▸ **WORK INSTRUCTIONS**
Only the text belongs in the copy. Transcribe the data exactly and drop any pictures.
[TASK INPUTS Boundary: Start]
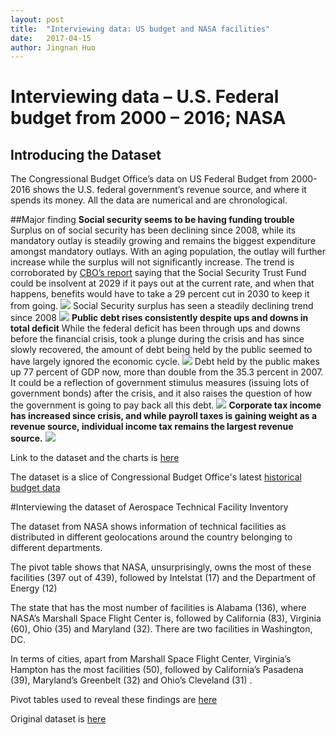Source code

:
 ```yaml
---
layout: post
title:  "Interviewing data: US budget and NASA facilities"
date:   2017-04-15
author: Jingnan Huo
---
```

# Interviewing data – U.S. Federal budget from 2000 – 2016; NASA

## Introducing the Dataset
The Congressional Budget Office’s data on US Federal Budget from 2000-2016 shows the U.S. federal government’s revenue source, and where it spends its money. All the data are numerical and are chronological.

##Major finding
**Social security seems to be having funding trouble**
Surplus on of social security has been declining since 2008, while its mandatory outlay is steadily growing and remains the biggest expenditure amongst mandatory outlays. With an aging population, the outlay will further increase while the surplus will not significantly increase.
The trend is corroborated by [CBO’s report](mailto:https://www.cbo.gov/publication/52298) saying that the Social Security Trust Fund could be insolvent at 2029 if it pays out at the current rate, and when that happens, benefits would have to take a 29 percent cut in 2030 to keep it from going.
![](https://cloud.githubusercontent.com/assets/26884424/25079635/20d0bfe6-230c-11e7-80fe-7c92f98b6d48.png)
Social Security surplus has seen a steadily declining trend since 2008
![](https://cloud.githubusercontent.com/assets/26884424/25079642/2dac3560-230c-11e7-80fc-52cec6748a0a.png)
**Public debt rises consistently despite ups and downs in total deficit**
While the federal deficit has been through ups and downs before the financial crisis, took a plunge during the crisis and has since slowly recovered, the amount of debt being held by the public seemed to have largely ignored the economic cycle.
![](https://cloud.githubusercontent.com/assets/26884424/25079641/289bc6da-230c-11e7-8924-5cc00a42d878.png)
Debt held by the public makes up 77 percent of GDP now, more than double from the 35.3 percent in 2007. It could be a reflection of government stimulus measures (issuing lots of government bonds) after the crisis, and it also raises the question of how the government is going to pay back all this debt.
![](https://cloud.githubusercontent.com/assets/26884424/25079644/30b064a2-230c-11e7-9d94-c6bc5697d2c8.png)
**Corporate tax income has increased since crisis, and while payroll taxes is gaining weight as a revenue source, individual income tax remains the largest revenue source.**
![](https://cloud.githubusercontent.com/assets/26884424/25079647/34fb22ea-230c-11e7-8e9f-b2d3c554590d.png)

Link to the dataset and the charts is [here](https://docs.google.com/spreadsheets/d/1O41zR845E1UrDIj0MCf-wJkUeObsuKotNAUXtEqwVFI/edit?usp=sharing)

The dataset is a slice of Congressional Budget Office's latest [historical budget data](https://www.cbo.gov/sites/default/files/recurringdata/51134-2017-01-historicalbudgetdata.xlsx)

#Interviewing the dataset of Aerospace Technical Facility Inventory

The dataset from NASA shows information of technical facilities as distributed in different geolocations around the country belonging to different departments.

The pivot table shows that NASA, unsurprisingly, owns the most of these facilities (397 out of 439), followed by Intelstat (17) and the Department of Energy (12)

The state that has the most number of facilities is Alabama (136), where NASA’s Marshall Space Flight Center is, followed by California (83), Virginia (60), Ohio (35) and Maryland (32). There are two facilities in Washington, DC.

In terms of cities, apart from Marshall Space Flight Center, Virginia’s Hampton has the most facilities (50), followed by California’s Pasadena (39), Maryland’s Greenbelt (32) and Ohio’s Cleveland (31) .

Pivot tables used to reveal these findings are [here](https://docs.google.com/spreadsheets/d/1qx-Xc79W0qRwG0P8blMVr5haYKeTTpDsA-u24U9zUgk/edit?usp=sharing)

Original dataset is [here](http://open.nasa.gov/datasets/NASA_Labs_Facilities.xlsx)

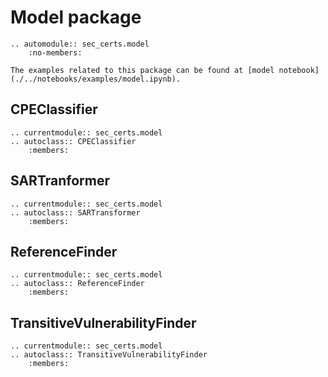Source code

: # Model package

```{eval-rst}
.. automodule:: sec_certs.model
    :no-members:
```

```{tip}
The examples related to this package can be found at [model notebook](./../notebooks/examples/model.ipynb).
```

## CPEClassifier

```{eval-rst}
.. currentmodule:: sec_certs.model
.. autoclass:: CPEClassifier
    :members:
```

## SARTranformer

```{eval-rst}
.. currentmodule:: sec_certs.model
.. autoclass:: SARTransformer
    :members:
```

## ReferenceFinder

```{eval-rst}
.. currentmodule:: sec_certs.model
.. autoclass:: ReferenceFinder
    :members:
```

## TransitiveVulnerabilityFinder

```{eval-rst}
.. currentmodule:: sec_certs.model
.. autoclass:: TransitiveVulnerabilityFinder
    :members:
```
[TASK INPUTS Boundary: End]
▸ **ANSWER TO THE PROBLEM**
Source code

:
 ```yaml
---
layout: post
title:  "Interviewing data: US budget and NASA facilities"
date:   2017-04-15
author: Jingnan Huo
---
```

# Interviewing data – U.S. Federal budget from 2000 – 2016; NASA

## Introducing the Dataset
The Congressional Budget Office’s data on US Federal Budget from 2000-2016 shows the U.S. federal government’s revenue source, and where it spends its money. All the data are numerical and are chronological.

##Major finding
**Social security seems to be having funding trouble**
Surplus on of social security has been declining since 2008, while its mandatory outlay is steadily growing and remains the biggest expenditure amongst mandatory outlays. With an aging population, the outlay will further increase while the surplus will not significantly increase.
The trend is corroborated by [CBO’s report](mailto:https://www.cbo.gov/publication/52298) saying that the Social Security Trust Fund could be insolvent at 2029 if it pays out at the current rate, and when that happens, benefits would have to take a 29 percent cut in 2030 to keep it from going.
![](https://cloud.githubusercontent.com/assets/26884424/25079635/20d0bfe6-230c-11e7-80fe-7c92f98b6d48.png)
Social Security surplus has seen a steadily declining trend since 2008
![](https://cloud.githubusercontent.com/assets/26884424/25079642/2dac3560-230c-11e7-80fc-52cec6748a0a.png)
**Public debt rises consistently despite ups and downs in total deficit**
While the federal deficit has been through ups and downs before the financial crisis, took a plunge during the crisis and has since slowly recovered, the amount of debt being held by the public seemed to have largely ignored the economic cycle.
![](https://cloud.githubusercontent.com/assets/26884424/25079641/289bc6da-230c-11e7-8924-5cc00a42d878.png)
Debt held by the public makes up 77 percent of GDP now, more than double from the 35.3 percent in 2007. It could be a reflection of government stimulus measures (issuing lots of government bonds) after the crisis, and it also raises the question of how the government is going to pay back all this debt.
![](https://cloud.githubusercontent.com/assets/26884424/25079644/30b064a2-230c-11e7-9d94-c6bc5697d2c8.png)
**Corporate tax income has increased since crisis, and while payroll taxes is gaining weight as a revenue source, individual income tax remains the largest revenue source.**
![](https://cloud.githubusercontent.com/assets/26884424/25079647/34fb22ea-230c-11e7-8e9f-b2d3c554590d.png)

Link to the dataset and the charts is [here](https://docs.google.com/spreadsheets/d/1O41zR845E1UrDIj0MCf-wJkUeObsuKotNAUXtEqwVFI/edit?usp=sharing)

The dataset is a slice of Congressional Budget Office's latest [historical budget data](https://www.cbo.gov/sites/default/files/recurringdata/51134-2017-01-historicalbudgetdata.xlsx)

#Interviewing the dataset of Aerospace Technical Facility Inventory

The dataset from NASA shows information of technical facilities as distributed in different geolocations around the country belonging to different departments.

The pivot table shows that NASA, unsurprisingly, owns the most of these facilities (397 out of 439), followed by Intelstat (17) and the Department of Energy (12)

The state that has the most number of facilities is Alabama (136), where NASA’s Marshall Space Flight Center is, followed by California (83), Virginia (60), Ohio (35) and Maryland (32). There are two facilities in Washington, DC.

In terms of cities, apart from Marshall Space Flight Center, Virginia’s Hampton has the most facilities (50), followed by California’s Pasadena (39), Maryland’s Greenbelt (32) and Ohio’s Cleveland (31) .

Pivot tables used to reveal these findings are [here](https://docs.google.com/spreadsheets/d/1qx-Xc79W0qRwG0P8blMVr5haYKeTTpDsA-u24U9zUgk/edit?usp=sharing)

Original dataset is [here](http://open.nasa.gov/datasets/NASA_Labs_Facilities.xlsx)

Source code

: # Model package

```{eval-rst}
.. automodule:: sec_certs.model
    :no-members:
```

```{tip}
The examples related to this package can be found at [model notebook](./../notebooks/examples/model.ipynb).
```

## CPEClassifier

```{eval-rst}
.. currentmodule:: sec_certs.model
.. autoclass:: CPEClassifier
    :members:
```

## SARTranformer

```{eval-rst}
.. currentmodule:: sec_certs.model
.. autoclass:: SARTransformer
    :members:
```

## ReferenceFinder

```{eval-rst}
.. currentmodule:: sec_certs.model
.. autoclass:: ReferenceFinder
    :members:
```

## TransitiveVulnerabilityFinder

```{eval-rst}
.. currentmodule:: sec_certs.model
.. autoclass:: TransitiveVulnerabilityFinder
    :members:
```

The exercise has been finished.